Impact of Undergraduate Research on Faculty Productivity and Career Advancement
Korine Steinke Wawrzynsk and Justin Micomonaco
Tuesday, January 17, 2017 11:30 - 1:30
Why do faculty choose to work with undergraduate researchers and can one effectively integrate undergraduates into their own research or scholarship? The MSU Undergraduate Research Office and the Honors College have been examining the impact of mentoring undergraduate researchers on faculty productivity and career advancement. Individual interviews were conducted with faculty representing a variety of academic disciplines (i.e., STEM, social sciences, humanities) and in different stages of their careers (i.e., assistant, associate, and full professors) who had an established record of mentoring undergraduate researchers. The goal is to develop a better understanding of the motivations, barriers, and rewards for faculty members mentoring undergraduate researchers as well as identify best practices and/or viable training models. Through a presentation and large group discussion, the presenters will share preliminary findings and seek feedback for implications on future practice.
Dr. Korine Steinke Wawrzynski is the Assistant Dean for Academic Initiatives and Director for Undergraduate Research in the Office of Provost—Undergraduate Education at Michigan State University (MSU). She is an active member on the Council for Undergraduate Research and has held several leadership positions within the national organization. In addition, she is an adjunct faculty member for the Higher, Adult, and Lifelong Education (HALE) program. Her research interests include student and faculty experiences in undergraduate research as well as the experiences of women leaders in higher education.

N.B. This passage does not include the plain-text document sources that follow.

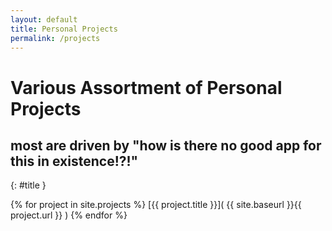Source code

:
 ```yaml
---
layout: default
title: Personal Projects
permalink: /projects
---
```



# Various Assortment of Personal Projects
## most are driven by "how is there no good app for this in existence!?!"
{: #title }

{% for project in site.projects %}
[{{ project.title }}]( {{ site.baseurl }}{{ project.url }} )
{% endfor %}

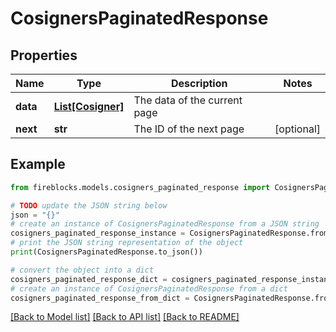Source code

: # CosignersPaginatedResponse


## Properties

Name | Type | Description | Notes
------------ | ------------- | ------------- | -------------
**data** | [**List[Cosigner]**](Cosigner.md) | The data of the current page | 
**next** | **str** | The ID of the next page | [optional] 

## Example

```python
from fireblocks.models.cosigners_paginated_response import CosignersPaginatedResponse

# TODO update the JSON string below
json = "{}"
# create an instance of CosignersPaginatedResponse from a JSON string
cosigners_paginated_response_instance = CosignersPaginatedResponse.from_json(json)
# print the JSON string representation of the object
print(CosignersPaginatedResponse.to_json())

# convert the object into a dict
cosigners_paginated_response_dict = cosigners_paginated_response_instance.to_dict()
# create an instance of CosignersPaginatedResponse from a dict
cosigners_paginated_response_from_dict = CosignersPaginatedResponse.from_dict(cosigners_paginated_response_dict)
```
[[Back to Model list]](../README.md#documentation-for-models) [[Back to API list]](../README.md#documentation-for-api-endpoints) [[Back to README]](../README.md)


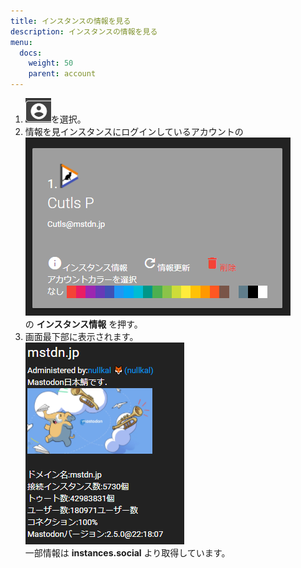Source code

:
 ```yaml
---
title: インスタンスの情報を見る
description: インスタンスの情報を見る
menu:
  docs:
    weight: 50
    parent: account
---
```


1. ![account2](https://raw.githubusercontent.com/cutls/TheDeskDocs/master/media/account2.png)を選択。
1. 情報を見インスタンスにログインしているアカウントの  
![account8](https://raw.githubusercontent.com/cutls/TheDeskDocs/master/media/account8.png)  
の __インスタンス情報__ を押す。
1. 画面最下部に表示されます。  
![account10](https://raw.githubusercontent.com/cutls/TheDeskDocs/master/media/account10.png)  
一部情報は **instances.social** より取得しています。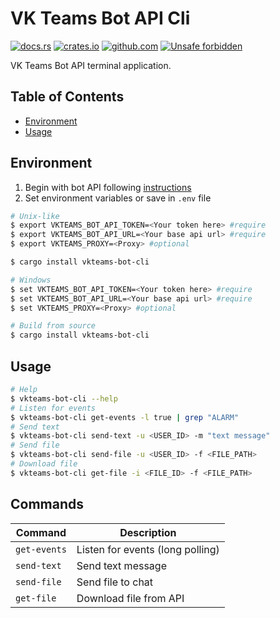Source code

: # VK Teams Bot API Cli

[![docs.rs](https://img.shields.io/docsrs/vkteams-bot-cli/latest)](https://docs.rs/vkteams-bot-cli/latest/vkteams_bot_cli/)
[![crates.io](https://img.shields.io/crates/v/vkteams-bot-cli)](https://crates.io/crates/vkteams-bot-cli)
[![github.com](https://github.com/k05h31/vkteams-bot-cli/workflows/Rust/badge.svg)](https://github.com/k05h31/vkteams-bot/actions)
[![Unsafe forbidden](https://img.shields.io/badge/unsafe-forbidden-success.svg)](https://github.com/rust-secure-code/safety-dance/)

VK Teams Bot API terminal application.

## Table of Contents

- [Environment](#environment)
- [Usage](#usage)

## Environment

1. Begin with bot API following [instructions](https://teams.vk.com/botapi/?lang=en)
2. Set environment variables or save in `.env` file
```bash
# Unix-like
$ export VKTEAMS_BOT_API_TOKEN=<Your token here> #require
$ export VKTEAMS_BOT_API_URL=<Your base api url> #require
$ export VKTEAMS_PROXY=<Proxy> #optional

$ cargo install vkteams-bot-cli

# Windows
$ set VKTEAMS_BOT_API_TOKEN=<Your token here> #require
$ set VKTEAMS_BOT_API_URL=<Your base api url> #require
$ set VKTEAMS_PROXY=<Proxy> #optional

# Build from source
$ cargo install vkteams-bot-cli
```

## Usage

```bash
# Help
$ vkteams-bot-cli --help
# Listen for events
$ vkteams-bot-cli get-events -l true | grep "ALARM"
# Send text
$ vkteams-bot-cli send-text -u <USER_ID> -m "text message"
# Send file
$ vkteams-bot-cli send-file -u <USER_ID> -f <FILE_PATH>
# Download file
$ vkteams-bot-cli get-file -i <FILE_ID> -f <FILE_PATH>
```

## Commands
| Command | Description |
|---------|-------------|
| `get-events` | Listen for events (long polling) |
| `send-text` | Send text message |
| `send-file` | Send file to chat |
| `get-file`  | Download file from API |
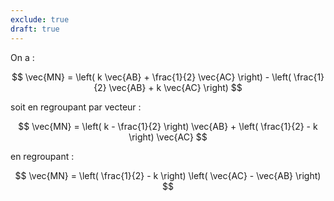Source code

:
 ```yaml
---
exclude: true
draft: true
---
```


On a :

$$
\vec{MN} = \left( k \vec{AB} + \frac{1}{2} \vec{AC} \right) - \left( \frac{1}{2} \vec{AB} + k \vec{AC} \right)
$$

soit en regroupant par vecteur :

$$
\vec{MN} = \left( k - \frac{1}{2} \right) \vec{AB} + \left( \frac{1}{2} - k \right) \vec{AC}
$$

en regroupant :

$$
\vec{MN} = \left( \frac{1}{2} - k \right) \left( \vec{AC} - \vec{AB} \right)
$$
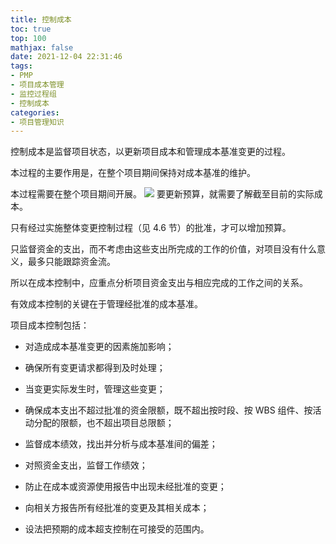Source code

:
 ```yaml
---
title: 控制成本
toc: true
top: 100
mathjax: false
date: 2021-12-04 22:31:46
tags:
- PMP
- 项目成本管理
- 监控过程组
- 控制成本
categories:
- 项目管理知识
---
```

控制成本是监督项目状态，以更新项目成本和管理成本基准变更的过程。

本过程的主要作用是，在整个项目期间保持对成本基准的维护。

本过程需要在整个项目期间开展。
<img src="https://ddabb.github.io/photos/pmpimages/数据流向图/7.4控制成本.png"/>
要更新预算，就需要了解截至目前的实际成本。

只有经过实施整体变更控制过程（见 4.6 节）的批准，才可以增加预算。

只监督资金的支出，而不考虑由这些支出所完成的工作的价值，对项目没有什么意义，最多只能跟踪资金流。

所以在成本控制中，应重点分析项目资金支出与相应完成的工作之间的关系。

有效成本控制的关键在于管理经批准的成本基准。

项目成本控制包括：

- 对造成成本基准变更的因素施加影响；

- 确保所有变更请求都得到及时处理；

- 当变更实际发生时，管理这些变更；

- 确保成本支出不超过批准的资金限额，既不超出按时段、按 WBS 组件、按活动分配的限额，也不超出项目总限额；

- 监督成本绩效，找出并分析与成本基准间的偏差；

- 对照资金支出，监督工作绩效；

- 防止在成本或资源使用报告中出现未经批准的变更；

- 向相关方报告所有经批准的变更及其相关成本；

- 设法把预期的成本超支控制在可接受的范围内。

Dr. Justin Micomonaco is the Director of Assessment & Research in MSU’s Honors College where he examines honors student success and assesses the impact of college policies and programming. In addition, he oversees the college's undergraduate research programs. His research agenda currently focuses on undergraduate research, impact of honors programs and high-achieving students. In the past, he has conducted research on STEM education initiatives, living-learning communities, institutional change and organizational development.